A berserker who spends most of his time standing to one side staring off into space (because his player is absent) and the rest of the time kicking butt.

  • Battle Cry: Doubles as his Catchphrase
    Blood, death and vengeance!
  • The Berserker: It's the character's class.
  • Big Damn Heroes: Mark turns up just as the rest of the players are failing miserably.
  • The Big Guy: Easily the strongest and most deadly member of the group, able to take on an entire bandit group by himself and survive.
  • Last of His Kind: "The last of the Blood-Fire Berserkers".
  • One-Man Army: But only when he's awake.
  • The Magnificent: the Red.
  • The Worf Effect: To establish how dangerous a direct confrontation with the Shadow is, an NPC'ed Mark gets slaughtered by him in a single round.

    Non-Player Characters 

The Shadow

The Shadow? The Shadow! The Shadow. The Big Bad of the first movie, who also appears in an episodic role in the third.

  • Big Bad: He's the Generic Doomsday Villain from a half-assed tabletop RPG campaign, responsible for kidnapping the princess and hiring muscles to oppose the party on their rescue mission.
  • Continuity Snarl: Try not to overthink too much how he's both alive in the third movie and dead for over a decade after the events of the first, while being explicitly the same character.
  • Forced Transformation: Magellan turns him into an ogre. When rest of the party protests, as that will make things even worse, Rogar reminds them he's wielding the Sword of Ogre Decapitation.
  • Generic Doomsday Villain: Kidnaps the princess and demands king Orlando's throne in exchange for the life of the girl. He has absolutely zero characterisation beyond that.
  • No-Sell: A complete beast in combat. The best the party can do is stalling while Magellan is preparing a spell.
  • Trapped in Another World: Supplementary material from the third film establishes that he was originally the Big Bad of Romance of the Nine Empires before being accidentally sent to Fatherall when they beat him.

The Bandit King

A minor villain working for the Shadow.

  • The Dragon: For the Shadow, being the leader of the "bandit army".
  • Expecting Someone Taller: He's the shortest character in the whole movie and made look even smaller due to his bodyguards towering over him
  • Gentleman Thief: Tries to be verbose and behave in a classy way (A Glass of Chianti included), which is quite a challenge given Newmoon constantly tries to shoot him in the middle of his speech.
  • Mister Big: While being their leader, he's significantly shorter than any other member of his band of brigands - and particularly his two bodyguards.
  • Non-Action Big Bad: His entire band is fighting against the PCs, while he stands nearby, bored.

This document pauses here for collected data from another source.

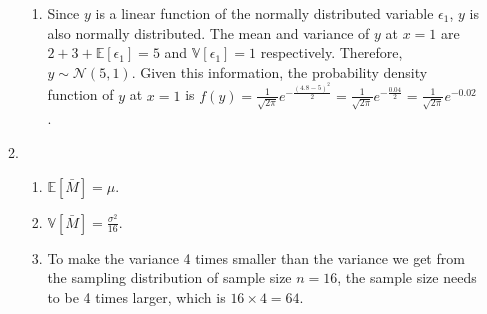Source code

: \documentclass{article}
\begin{document}
\begin{enumerate}
\begin{enumerate}
\begin{enumerate}
          \item Since $y$ is a linear function of the normally distributed variable $\epsilon_1$, $y$ is also normally distributed. The mean and variance of $y$ at $x=1$ are $2 + 3 + \mathbb{E}[\epsilon_1] = 5$ and $\mathbb{V}[\epsilon_1] = 1$ respectively. Therefore, $y \sim \mathcal{N}(5, 1)$. Given this information, the probability density function of $y$ at $x=1$ is $f(y) = \frac{1}{\sqrt{2\pi}} e^{-\frac{(4.8-5)^2}{2}}=\frac{1}{\sqrt{2\pi}} e^{-\frac{0.04}{2}}=\frac{1}{\sqrt{2\pi}} e^{-0.02}$.
        \end{enumerate}
      \item
        \begin{enumerate}
          \item $\mathbb{E}[\bar M] = \mu$.
          \item $\mathbb{V}[\bar M] = \frac{\sigma^2}{16}$.
          \item To make the variance 4 times smaller than the variance we get from the sampling distribution of sample size $n=16$, the sample size needs to be 4 times larger, which is $16 \times 4 = 64$.
        \end{enumerate}
    \end{enumerate}
\end{enumerate}
\end{document}
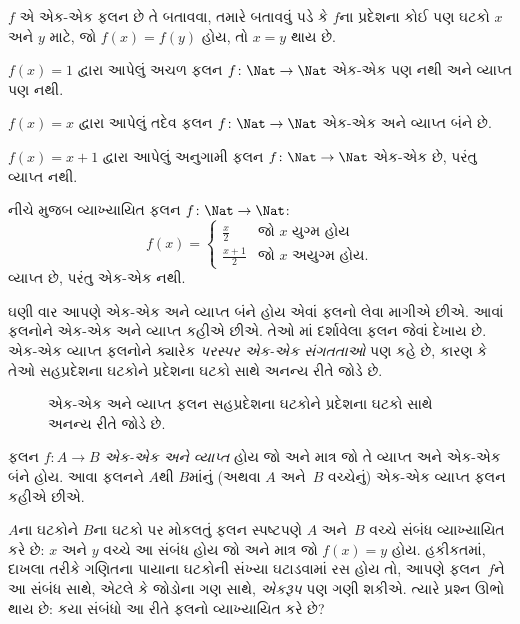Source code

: \begin{explain}
$f$ એ એક-એક ફલન છે તે બતાવવા, તમારે બતાવવું પડે
કે $f$ના પ્રદેશના કોઈ પણ ઘટકો $x$ અને $y$
માટે, જો $f(x)=f(y)$ હોય, તો $x=y$ થાય છે.
\end{explain}

\begin{ex}
$f(x) = 1$ દ્વારા આપેલું અચળ ફલન
$f\colon \Nat \to \Nat$ એક-એક પણ નથી
અને વ્યાપ્ત પણ નથી.

$f(x) = x$ દ્વારા આપેલું તદેવ ફલન
$f\colon \Nat \to \Nat$ એક-એક અને
વ્યાપ્ત બંને છે.

$f(x) = x+1$ દ્વારા આપેલું અનુગામી ફલન
$f \colon \Nat \to \Nat$ એક-એક છે,
પરંતુ વ્યાપ્ત નથી.

નીચે મુજબ વ્યાખ્યાયિત ફલન $f \colon \Nat \to \Nat$:
\[
  f(x) =
  \begin{cases}
    \frac{x}{2} & \text{જો $x$ યુગ્મ હોય} \\
    \frac{x+1}{2} & \text{જો $x$ અયુગ્મ હોય.}
  \end{cases}
\]
વ્યાપ્ત છે, પરંતુ એક-એક નથી.
\end{ex}

\begin{explain}
ઘણી વાર આપણે એક-એક અને વ્યાપ્ત બંને
હોય એવાં ફલનો લેવા માગીએ છીએ. આવાં ફલનોને
એક-એક અને વ્યાપ્ત કહીએ છીએ. તેઓ
માં દર્શાવેલા ફલન જેવાં દેખાય છે.
એક-એક વ્યાપ્ત ફલનોને ક્યારેક \emph{પરસ્પર એક-એક સંગતતાઓ}
પણ કહે છે, કારણ કે તેઓ સહપ્રદેશના ઘટકોને પ્રદેશના
ઘટકો સાથે અનન્ય રીતે જોડે છે.
\begin{figure}
  \caption{એક-એક અને વ્યાપ્ત ફલન સહપ્રદેશના ઘટકોને
    પ્રદેશના ઘટકો સાથે અનન્ય રીતે જોડે છે.}
\end{figure}
\end{explain}

\begin{defn}[એક-એક વ્યાપ્ત ફલન]
ફલન $f \colon A \to B$ \emph{એક-એક અને વ્યાપ્ત} હોય
જો અને માત્ર જો તે વ્યાપ્ત અને એક-એક
બંને હોય. આવા ફલનને $A$થી $B$માંનું
(અથવા $A$ અને~$B$ વચ્ચેનું) એક-એક વ્યાપ્ત ફલન કહીએ છીએ.
\end{defn}
\endgroup


\begingroup
\makeatletter{}\makeatother


\label{guunit:OLP-0023}


\begin{explain}
$A$ના ઘટકોને $B$ના ઘટકો પર મોકલતું
ફલન સ્પષ્ટપણે $A$ અને~$B$ વચ્ચે સંબંધ વ્યાખ્યાયિત
કરે છે: $x$ અને $y$ વચ્ચે આ સંબંધ હોય જો અને માત્ર જો
$f(x) = y$ હોય. હકીકતમાં, દાખલા તરીકે ગણિતના પાયાના
ઘટકોની સંખ્યા ઘટાડવામાં રસ હોય તો, આપણે ફલન~$f$ને
આ સંબંધ સાથે, એટલે કે જોડોના ગણ સાથે, \emph{એકરૂપ}
પણ ગણી શકીએ. ત્યારે પ્રશ્ન ઊભો થાય છે: કયા સંબંધો
આ રીતે ફલનો વ્યાખ્યાયિત કરે છે?
\end{explain}

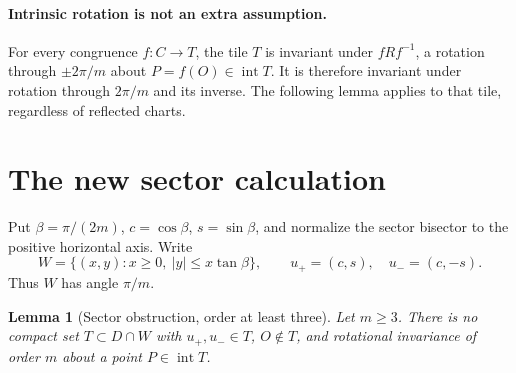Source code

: \documentclass[11pt]{article}
\newtheorem{lemma}[theorem]{Lemma}
\newcommand{\interior}{\operatorname{int}}
\begin{document}
\paragraph{Intrinsic rotation is not an extra assumption.}
For every congruence $f:C\to T$, the tile $T$ is invariant under $fRf^{-1}$,
a rotation through $\pm2\pi/m$ about $P=f(O)\in\interior T$.
It is therefore invariant under rotation through $2\pi/m$ and its inverse.
The following lemma applies to that tile, regardless of reflected charts.

\section{The new sector calculation}

Put $\beta=\pi/(2m)$, $c=\cos\beta$, $s=\sin\beta$, and normalize the
sector bisector to the positive horizontal axis. Write
\[
 W=\{(x,y):x\geq0,\ |y|\leq x\tan\beta\},\qquad
 u_+=(c,s),\quad u_-=(c,-s).
\]
Thus $W$ has angle $\pi/m$.

\begin{lemma}[Sector obstruction, order at least three]\label{lem:sector}
Let $m\geq3$. There is no compact set $T\subset D\cap W$ with
$u_+,u_-\in T$, $O\notin T$, and rotational invariance of order $m$
about a point $P\in\interior T$.
\end{lemma}
\end{document}
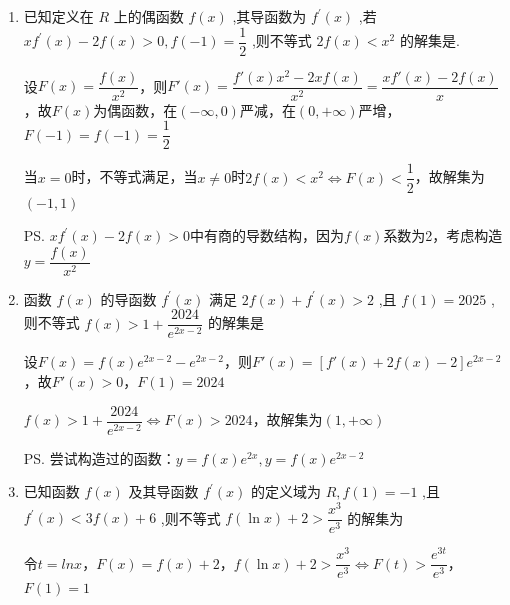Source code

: \begin{enumerate}
\begin{enumerate}
\begin{jieda}
            ${x}^{2}f\left( x\right)  - {4f}\left( 2\right)  < {x}^{2} - 4 \Longleftrightarrow F(x) < F(2)$，故解集为$\left( {-2,0}\right)  \cup  \left( {0,2}\right)$
        \end{jieda}
        
        \item 已知定义在 ${R}$ 上的偶函数 $f\left( x\right)$ ,其导函数为 ${f}^{\prime }\left( x\right)$ ,若 $x{f}^{\prime }\left( x\right)  - {2f}\left( x\right)  > 0,f\left( {-1}\right)  = \dfrac{1}{2}$ ,则不等式 ${2f}\left( x\right)  < {x}^{2}$ 的解集是.
        \begin{jieda}
            设$F(x) = \dfrac{f(x)}{x^2}$，则$F'(x) = \dfrac{f'(x)x^2-2xf(x)}{x^2} = \dfrac{xf'(x)-2f(x)}{x}$，故$F(x)$为偶函数，在$(-\infty, 0)$严减，在$(0, +\infty)$严增，$F(-1) = f(-1) = \dfrac{1}{2}$

            当$x = 0$时，不等式满足，当$x \neq 0$时${2f}\left( x\right)  < {x}^{2} \Longleftrightarrow F(x) < \dfrac{1}{2}$，故解集为$(-1, 1)$

            \ps $x{f}^{\prime }\left( x\right)  - {2f}\left( x\right)  > 0$中有商的导数结构，因为$f(x)$系数为2，考虑构造$y = \dfrac{f(x)}{x^2}$
        \end{jieda}
        
        
        \item 函数 $f\left( x\right)$ 的导函数 ${f}^{\prime }\left( x\right)$ 满足 ${2f}\left( x\right)  + {f}^{\prime }\left( x\right)  > 2$ ,且 $f\left( 1\right)  = {2025}$ ,则不等式 $f\left( x\right)  > 1 + \dfrac{2024}{{{e}}^{{2x} - 2}}$ 的解集是
        \begin{jieda}
            设$F(x) = f(x)e^{2x-2}-e^{2x-2}$，则$F'(x) = [f'(x)+2f(x)-2]e^{2x-2}$，故$F'(x) > 0$，$F(1) = 2024$

            $f\left( x\right)  > 1 + \dfrac{2024}{{{e}}^{{2x} - 2}} \Longleftrightarrow F(x) > 2024$，故解集为$\left( {1, + \infty }\right)$

            \ps 尝试构造过的函数：$y = f(x)e^{2x}, y = f(x)e^{2x-2}$
        \end{jieda}
        \item 已知函数 $f\left( x\right)$ 及其导函数 ${f}^{\prime }\left( x\right)$ 的定义域为 ${R},f\left( 1\right)  =  - 1$ ,且 ${f}^{\prime }\left( x\right)  < {3f}\left( x\right)  + 6$ ,则不等式 $f\left( {\ln x}\right)  + 2 > \dfrac{{x}^{3}}{{{e}}^{3}}$ 的解集为
        \begin{jieda}
            令$t = lnx$，$F(x) = f(x)+2$，$f\left( {\ln x}\right)  + 2 > \dfrac{{x}^{3}}{{{e}}^{3}} \Longleftrightarrow F(t) > \dfrac{e^{3t}}{e^3}$，$F(1) = 1$


\end{jieda}
\end{enumerate}
\end{enumerate}
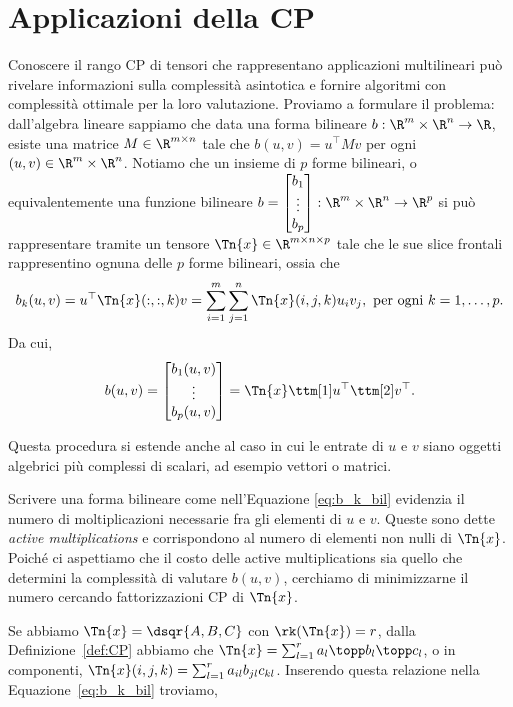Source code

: \section{Applicazioni della CP}

Conoscere il rango CP di tensori che rappresentano applicazioni multilineari può rivelare
informazioni sulla complessità asintotica e fornire algoritmi con complessità ottimale per la loro
valutazione. Proviamo a formulare il problema: dall'algebra lineare sappiamo che data una forma
bilineare $ b : \R^m \times \R^n \to \R $, esiste una matrice $ M \in \R^{m \times n} $ tale che $
b(u,v) = u^{\top}Mv$ per ogni $ (u,v) \in \R^m \times \R^n $.
Notiamo che un insieme di $ p $ forme bilineari, o equivalentemente una funzione bilineare $
b = \begin{bmatrix} b_1 \\ \vdots \\ b_p \end{bmatrix} :  \R^m \times \R^n  \to \R^p$ si può
rappresentare tramite un tensore $ \Tn{x} \in \R^{m \times n\times p} $ tale che le sue slice
frontali rappresentino ognuna delle $ p $ forme bilineari, ossia che
\begin{equation}
  \label{eq:b_k_bil}
  b_k(u,v) = u^{\top}\Tn{x}(:,:,k)v = \sum_{i=1}^m\sum_{j=1}^n \Tn{x}(i,j,k)u_iv_j, \text{ per ogni
  } k = 1, \ldots, p
.\end{equation}
Da cui, 
\begin{equation}
  \label{eq:b_tuv}
 b(u,v) = \begin{bmatrix} b_1(u,v) \\ \vdots \\ b_p(u,v) \end{bmatrix} = \Tn{x} \ttm[1] u^{\top}
 \ttm[2] v^{\top}.
\end{equation}
\begin{remark}
  Questa procedura si estende anche al caso in cui le entrate di $ u $ e $ v $ siano oggetti
  algebrici più complessi di scalari, ad esempio vettori o matrici.
\end{remark}
\begin{remark}
  Scrivere una forma bilineare come nell'Equazione \ref{eq:b_k_bil} evidenzia il numero di
  moltiplicazioni necessarie fra gli elementi di $ u $ e $ v $. Queste sono dette \emph{active
  multiplications} e corrispondono al numero di elementi non nulli di $ \Tn{x} $. Poiché ci aspettiamo che
  il costo delle active multiplications sia quello che determini la complessità di valutare $ b(u,v)
  $, cerchiamo di minimizzarne il numero cercando fattorizzazioni CP di $ \Tn{x} $.
\end{remark}
Se abbiamo $ \Tn{x} = \dsqr{A,B,C} $ con $ \rk(\Tn{x}) = r$, dalla Definizione~\ref{def:CP} abbiamo che $ \Tn{x} = \sum_{l=1}^r a_l \topp b_l \topp c_l $, o in componenti, $ \Tn{x}(i,j,k) = \sum_{l=1}^r a_{il}b_{jl}c_{kl} $. Inserendo questa relazione nella Equazione~\ref{eq:b_k_bil} troviamo,


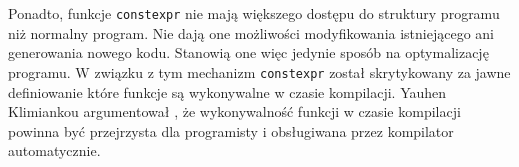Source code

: Ponadto, funkcje \lstinline{constexpr} nie mają większego dostępu do struktury programu niż normalny program. Nie dają one możliwości modyfikowania istniejącego ani generowania nowego kodu. Stanowią one więc jedynie sposób na optymalizację programu.
W związku z tym mechanizm \lstinline{constexpr} został skrytykowany za jawne definiowanie które funkcje są wykonywalne w czasie kompilacji.
Yauhen Klimiankou argumentował \cite{Klimiankou:contexpr_great_good_wrong_idea}, że wykonywalność funkcji w czasie kompilacji powinna być przejrzysta dla programisty i obsługiwana przez kompilator automatycznie.
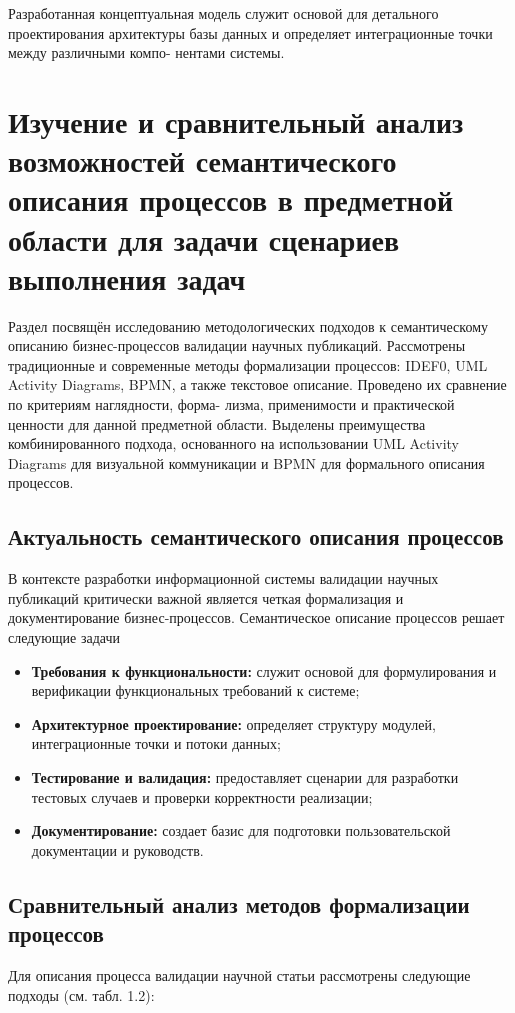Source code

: Разработанная концептуальная модель служит основой для детального проектирования
архитектуры базы данных и определяет интеграционные точки между различными компо-
нентами системы.

\section{Изучение и сравнительный анализ возможностей семантического 
описания процессов в предметной области для задачи сценариев выполнения задач}

\begin{annotation}
	Раздел посвящён исследованию методологических подходов к семантическому 
	описанию бизнес-процессов валидации научных публикаций. Рассмотрены традиционные
	и современные методы формализации процессов: IDEF0, UML Activity Diagrams, BPMN, а
	также текстовое описание. Проведено их сравнение по критериям наглядности, форма-
	лизма, применимости и практической ценности для данной предметной области. Выделены
	преимущества комбинированного подхода, основанного на использовании UML Activity
	Diagrams для визуальной коммуникации и BPMN для формального описания процессов. 
\end{annotation}

\subsection{Актуальность семантического описания процессов}
В контексте разработки информационной системы валидации научных публикаций критически
важной является четкая формализация и документирование бизнес-процессов. Семантическое
описание процессов решает следующие задачи

\begin{itemize}
	\item \textbf{Требования к функциональности:} служит основой для формулирования и верификации функциональных требований к системе;
	\item \textbf{Архитектурное проектирование:} определяет структуру модулей, интеграционные точки и потоки данных;
	\item \textbf{Тестирование и валидация:} предоставляет сценарии для разработки тестовых случаев и проверки корректности реализации;
	\item \textbf{Документирование:} создает базис для подготовки пользовательской документации и руководств.
\end{itemize}

\subsection{Сравнительный анализ методов формализации процессов}
Для описания процесса валидации научной статьи рассмотрены следующие подходы (см. табл. 1.2):

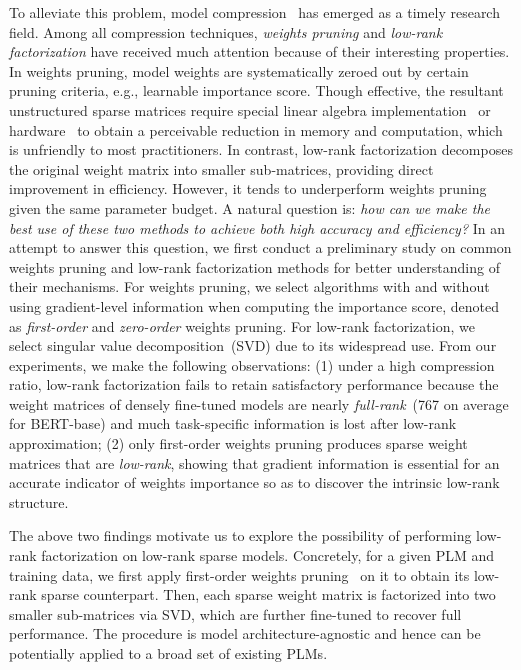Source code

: To alleviate this problem, model compression~\cite{l0,svd} has emerged as a 
timely research field. Among all compression techniques, \textit{weights pruning} 
and \textit{low-rank factorization} have received much attention because of their interesting properties.
In weights pruning, model weights are systematically zeroed out by certain pruning criteria, e.g., learnable importance score. Though effective, the resultant unstructured sparse matrices require special linear algebra implementation~\cite{yao} or hardware~\cite{cao} to obtain a perceivable reduction in memory and computation, which is unfriendly to most practitioners. In contrast, low-rank factorization decomposes the original weight matrix into smaller sub-matrices, providing direct improvement in efficiency. However, it tends to underperform weights pruning given the same parameter budget. A natural question is: \textit{how can we make the best use of these two methods to achieve both high accuracy and efficiency?}
In an attempt to answer this question, we first conduct a preliminary study on common weights pruning and low-rank 
factorization methods for better understanding of their mechanisms. 
For weights pruning, we select algorithms with and without using gradient-level information when computing the importance score, denoted as \textit{first-order} and \textit{zero-order} weights pruning. For low-rank factorization, we select singular value decomposition~(SVD) due to its widespread use. From our experiments, we make the following observations: (1) under a high compression ratio, low-rank factorization fails to retain satisfactory performance because the weight matrices of densely fine-tuned models are nearly \textit{full-rank}~(767 on average for BERT-base) and much task-specific information is lost after low-rank approximation; (2) only first-order weights pruning produces sparse weight matrices that are \textit{low-rank}, showing that gradient information is essential for an accurate indicator of weights importance so as to discover the intrinsic low-rank structure.

The above two findings motivate us to explore the possibility of performing low-rank factorization on low-rank sparse models. Concretely, for a given PLM and training data, we first apply first-order weights pruning~\cite{movement} on it to obtain its low-rank sparse counterpart. Then, each sparse weight matrix is factorized into two smaller sub-matrices via SVD, which are further fine-tuned to recover full performance. The procedure is 
model architecture-agnostic and hence can be potentially applied to a broad set of existing PLMs. 

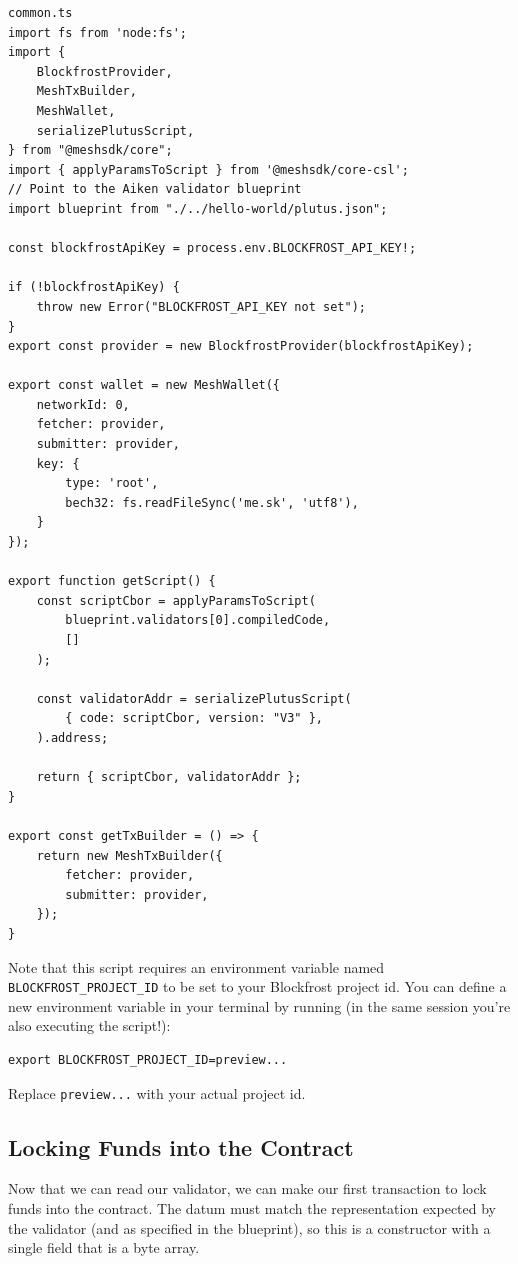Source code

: \begin{verbatim}
common.ts
import fs from 'node:fs';
import {
    BlockfrostProvider,
    MeshTxBuilder,
    MeshWallet,
    serializePlutusScript,
} from "@meshsdk/core";
import { applyParamsToScript } from '@meshsdk/core-csl';
// Point to the Aiken validator blueprint
import blueprint from "./../hello-world/plutus.json";

const blockfrostApiKey = process.env.BLOCKFROST_API_KEY!;

if (!blockfrostApiKey) {
    throw new Error("BLOCKFROST_API_KEY not set");
}
export const provider = new BlockfrostProvider(blockfrostApiKey);

export const wallet = new MeshWallet({
    networkId: 0,
    fetcher: provider,
    submitter: provider,
    key: {
        type: 'root',
        bech32: fs.readFileSync('me.sk', 'utf8'),
    }
});

export function getScript() {
    const scriptCbor = applyParamsToScript(
        blueprint.validators[0].compiledCode,
        []
    );

    const validatorAddr = serializePlutusScript(
        { code: scriptCbor, version: "V3" },
    ).address;

    return { scriptCbor, validatorAddr };
}

export const getTxBuilder = () => {
    return new MeshTxBuilder({
        fetcher: provider,
        submitter: provider,
    });
}
\end{verbatim}

Note that this script requires an environment variable named \texttt{BLOCKFROST\_PROJECT\_ID} to be set to your Blockfrost project id. You can define a new environment variable in your terminal by running (in the same session you're also executing the script!):

\begin{verbatim}
export BLOCKFROST_PROJECT_ID=preview...
\end{verbatim}

Replace \texttt{preview...} with your actual project id.

\subsection{Locking Funds into the Contract}
Now that we can read our validator, we can make our first transaction to lock funds into the contract. The datum must match the representation expected by the validator (and as specified in the blueprint), so this is a constructor with a single field that is a byte array.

The Princess/Girl down the hall:

A damsel in distress that looks suspiciously like that girl down the hall.

  • Babies Ever After: Subverted. Magellen marries her (the real-world version) and they have a daughter between the movie and the series and clearly expects this outcome, but he's such an absent husband and father that she ultimately takes the girl and leaves him.
  • Distressed Damsel: Saving her from her kidnapper is the goal of the quest; they end up finding the girl down the hall instead, who isn't having it.
  • Hair-Trigger Temper: She's studying for an incoming exam. As a result, all the noise the guys are making during their play is driving her nuts and she routinely comes to shut them up.
  • Lady Swearsalot: The girl drops one Cluster F-Bomb after another.
  • No Name Given: We never learn their names - neither the princess nor the girl from the dorm. If the board on the dorm door is any indication, she might be Paula.